Generally speaking, the Project Finance Law is well drafted and constitutes a solid basis for the development of project finance in the country. It is only very recent, so the way it will be applied in practice remains to be seen.

1.3 Public-Private Partnership legislation:

1.3.1 At what level of government has PPP-enabling legislation been enacted (if at all)? Is the legislation industry-specific?

Concession Law

Currently there is no specific law in Kazakhstan that deals with all types of PPP structures. In Kazakhstan, however, a relevant state authority may grant a concession to a project company by awarding a concession agreement in accordance with the Law of the Republic of Kazakhstan 'On Concessions' enacted in 2006 (the Concession Law).

The Concession Law is not industry-specific and, generally, state assets from any sector of the economy can be transferred under concession, save for an exhaustive list of exceptions like strategic dams (see Article 4 of the Concession Law). Importantly, the Concession Law is not applicable to subsoil use matters that are regulated by the Law 'On Subsoil and Subsoil Use' (see Article 2.1 of the Concession Law).

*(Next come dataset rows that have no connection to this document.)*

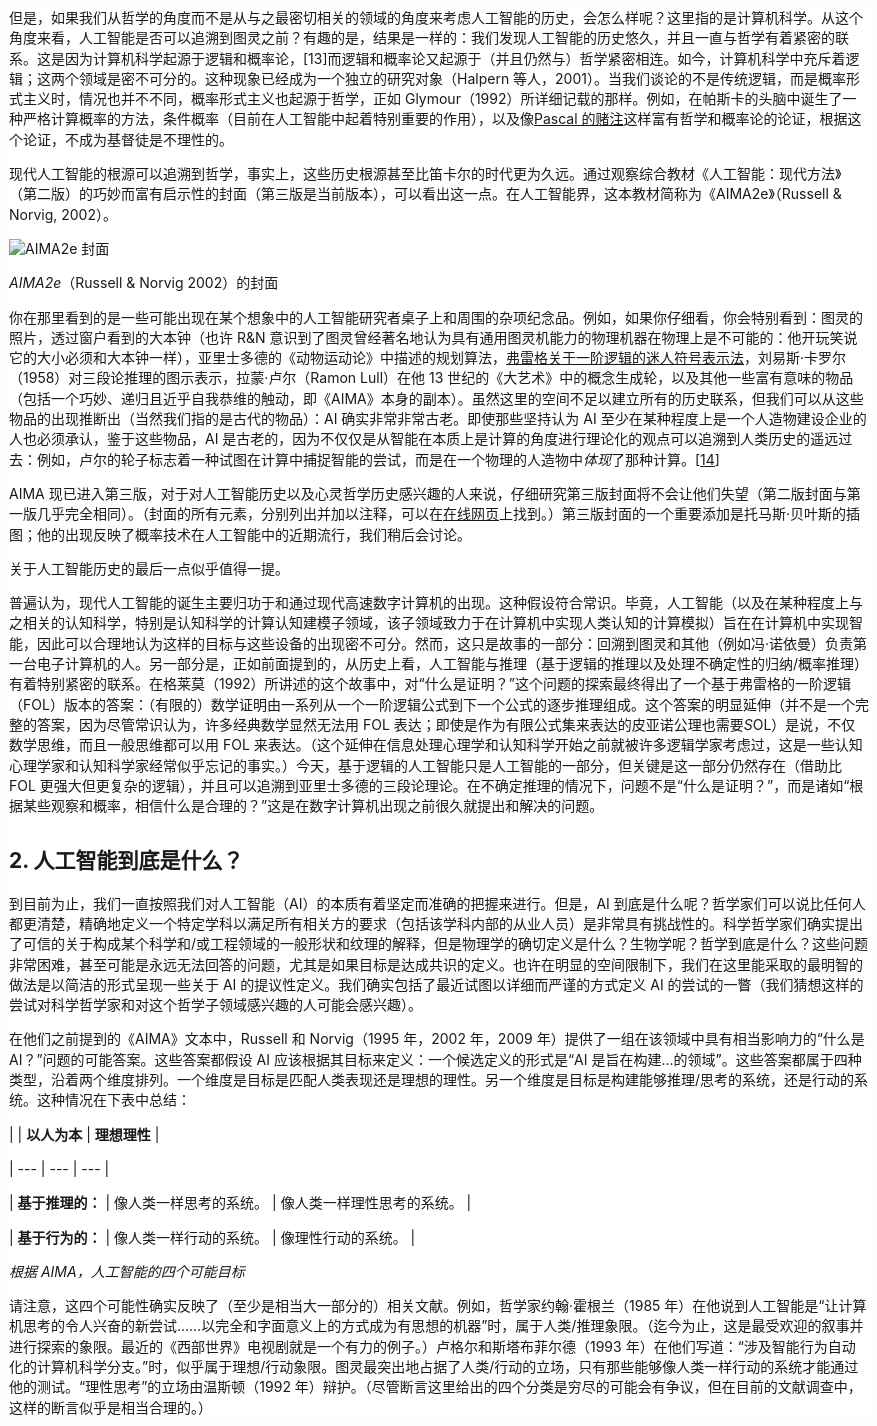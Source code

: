 但是，如果我们从哲学的角度而不是从与之最密切相关的领域的角度来考虑人工智能的历史，会怎么样呢？这里指的是计算机科学。从这个角度来看，人工智能是否可以追溯到图灵之前？有趣的是，结果是一样的：我们发现人工智能的历史悠久，并且一直与哲学有着紧密的联系。这是因为计算机科学起源于逻辑和概率论，\[13]而逻辑和概率论又起源于（并且仍然与）哲学紧密相连。如今，计算机科学中充斥着逻辑；这两个领域是密不可分的。这种现象已经成为一个独立的研究对象（Halpern 等人，2001）。当我们谈论的不是传统逻辑，而是概率形式主义时，情况也并不不同，概率形式主义也起源于哲学，正如 Glymour（1992）所详细记载的那样。例如，在帕斯卡的头脑中诞生了一种严格计算概率的方法，条件概率（目前在人工智能中起着特别重要的作用），以及像[Pascal 的赌注](https://plato.stanford.edu/entries/pascal-wager/)这样富有哲学和概率论的论证，根据这个论证，不成为基督徒是不理性的。

现代人工智能的根源可以追溯到哲学，事实上，这些历史根源甚至比笛卡尔的时代更为久远。通过观察综合教材《人工智能：现代方法》（第二版）的巧妙而富有启示性的封面（第三版是当前版本），可以看出这一点。在人工智能界，这本教材简称为《AIMA2e》（Russell & Norvig, 2002）。

![AIMA2e 封面](https://plato.stanford.edu/entries/artificial-intelligence/2ebig.jpg)

*AIMA2e*（Russell & Norvig 2002）的封面

你在那里看到的是一些可能出现在某个想象中的人工智能研究者桌子上和周围的杂项纪念品。例如，如果你仔细看，你会特别看到：图灵的照片，透过窗户看到的大本钟（也许 R\&N 意识到了图灵曾经著名地认为具有通用图灵机能力的物理机器在物理上是不可能的：他开玩笑说它的大小必须和大本钟一样），亚里士多德的《动物运动论》中描述的规划算法，[弗雷格关于一阶逻辑的迷人符号表示法](https://plato.stanford.edu/entries/frege/)，刘易斯·卡罗尔（1958）对三段论推理的图示表示，拉蒙·卢尔（Ramon Lull）在他 13 世纪的《大艺术》中的概念生成轮，以及其他一些富有意味的物品（包括一个巧妙、递归且近乎自我恭维的触动，即《AIMA》本身的副本）。虽然这里的空间不足以建立所有的历史联系，但我们可以从这些物品的出现推断出（当然我们指的是古代的物品）：AI 确实非常非常古老。即使那些坚持认为 AI 至少在某种程度上是一个人造物建设企业的人也必须承认，鉴于这些物品，AI 是古老的，因为不仅仅是从智能在本质上是计算的角度进行理论化的观点可以追溯到人类历史的遥远过去：例如，卢尔的轮子标志着一种试图在计算中捕捉智能的尝试，而是在一个物理的人造物中*体现*了那种计算。\[[14](https://plato.stanford.edu/entries/artificial-intelligence/notes.html#note-14)]

AIMA 现已进入第三版，对于对人工智能历史以及心灵哲学历史感兴趣的人来说，仔细研究第三版封面将不会让他们失望（第二版封面与第一版几乎完全相同）。（封面的所有元素，分别列出并加以注释，可以在[在线网页](http://aima.cs.berkeley.edu/cover.html)上找到。）第三版封面的一个重要添加是托马斯·贝叶斯的插图；他的出现反映了概率技术在人工智能中的近期流行，我们稍后会讨论。

关于人工智能历史的最后一点似乎值得一提。

普遍认为，现代人工智能的诞生主要归功于和通过现代高速数字计算机的出现。这种假设符合常识。毕竟，人工智能（以及在某种程度上与之相关的认知科学，特别是认知科学的计算认知建模子领域，该子领域致力于在计算机中实现人类认知的计算模拟）旨在在计算机中实现智能，因此可以合理地认为这样的目标与这些设备的出现密不可分。然而，这只是故事的一部分：回溯到图灵和其他（例如冯·诺依曼）负责第一台电子计算机的人。另一部分是，正如前面提到的，从历史上看，人工智能与推理（基于逻辑的推理以及处理不确定性的归纳/概率推理）有着特别紧密的联系。在格莱莫（1992）所讲述的这个故事中，对“什么是证明？”这个问题的探索最终得出了一个基于弗雷格的一阶逻辑（FOL）版本的答案：（有限的）数学证明由一系列从一个一阶逻辑公式到下一个公式的逐步推理组成。这个答案的明显延伸（并不是一个完整的答案，因为尽管常识认为，许多经典数学显然无法用 FOL 表达；即使是作为有限公式集来表达的皮亚诺公理也需要*S*OL）是说，不仅数学思维，而且一般思维都可以用 FOL 来表达。（这个延伸在信息处理心理学和认知科学开始之前就被许多逻辑学家考虑过，这是一些认知心理学家和认知科学家经常似乎忘记的事实。）今天，基于逻辑的人工智能只是人工智能的一部分，但关键是这一部分仍然存在（借助比 FOL 更强大但更复杂的逻辑），并且可以追溯到亚里士多德的三段论理论。在不确定推理的情况下，问题不是“什么是证明？”，而是诸如“根据某些观察和概率，相信什么是合理的？”这是在数字计算机出现之前很久就提出和解决的问题。

## 2. 人工智能到底是什么？

到目前为止，我们一直按照我们对人工智能（AI）的本质有着坚定而准确的把握来进行。但是，AI 到底是什么呢？哲学家们可以说比任何人都更清楚，精确地定义一个特定学科以满足所有相关方的要求（包括该学科内部的从业人员）是非常具有挑战性的。科学哲学家们确实提出了可信的关于构成某个科学和/或工程领域的一般形状和纹理的解释，但是物理学的确切定义是什么？生物学呢？哲学到底是什么？这些问题非常困难，甚至可能是永远无法回答的问题，尤其是如果目标是达成共识的定义。也许在明显的空间限制下，我们在这里能采取的最明智的做法是以简洁的形式呈现一些关于 AI 的提议性定义。我们确实包括了最近试图以详细而严谨的方式定义 AI 的尝试的一瞥（我们猜想这样的尝试对科学哲学家和对这个哲学子领域感兴趣的人可能会感兴趣）。

在他们之前提到的《AIMA》文本中，Russell 和 Norvig（1995 年，2002 年，2009 年）提供了一组在该领域中具有相当影响力的“什么是 AI？”问题的可能答案。这些答案都假设 AI 应该根据其目标来定义：一个候选定义的形式是“AI 是旨在构建...的领域”。这些答案都属于四种类型，沿着两个维度排列。一个维度是目标是匹配人类表现还是理想的理性。另一个维度是目标是构建能够推理/思考的系统，还是行动的系统。这种情况在下表中总结：

\| | **以人为本** | **理想理性** |

\| --- | --- | --- |

\| **基于推理的：** | 像人类一样思考的系统。 | 像人类一样理性思考的系统。 |

\| **基于行为的：** | 像人类一样行动的系统。 | 像理性行动的系统。 |

*根据 AIMA，人工智能的四个可能目标*

请注意，这四个可能性确实反映了（至少是相当大一部分的）相关文献。例如，哲学家约翰·霍根兰（1985 年）在他说到人工智能是“让计算机思考的令人兴奋的新尝试……以完全和字面意义上的方式成为有思想的机器”时，属于人类/推理象限。（迄今为止，这是最受欢迎的叙事并进行探索的象限。最近的《西部世界》电视剧就是一个有力的例子。）卢格尔和斯塔布菲尔德（1993 年）在他们写道：“涉及智能行为自动化的计算机科学分支。”时，似乎属于理想/行动象限。图灵最突出地占据了人类/行动的立场，只有那些能够像人类一样行动的系统才能通过他的测试。“理性思考”的立场由温斯顿（1992 年）辩护。（尽管断言这里给出的四个分类是穷尽的可能会有争议，但在目前的文献调查中，这样的断言似乎是相当合理的。）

Granting the concession by way of a license or special enabling legislation is not permitted under Kazakh law. A concession involves mutual obligations of the parties to the concession agreement, rather than an exclusive right or authorisation issued by the authority to the project company to develop a project (as may be the case in some countries). Kazakh law classifies the concession agreement as a private law contract which combines several types of civil law agreement envisaged by the Civil Code (see Article 1(7) of the Concession Law).

All concessions in Kazakhstan are one-off concessions, while routine concessions from the State or municipal authorities are not permitted.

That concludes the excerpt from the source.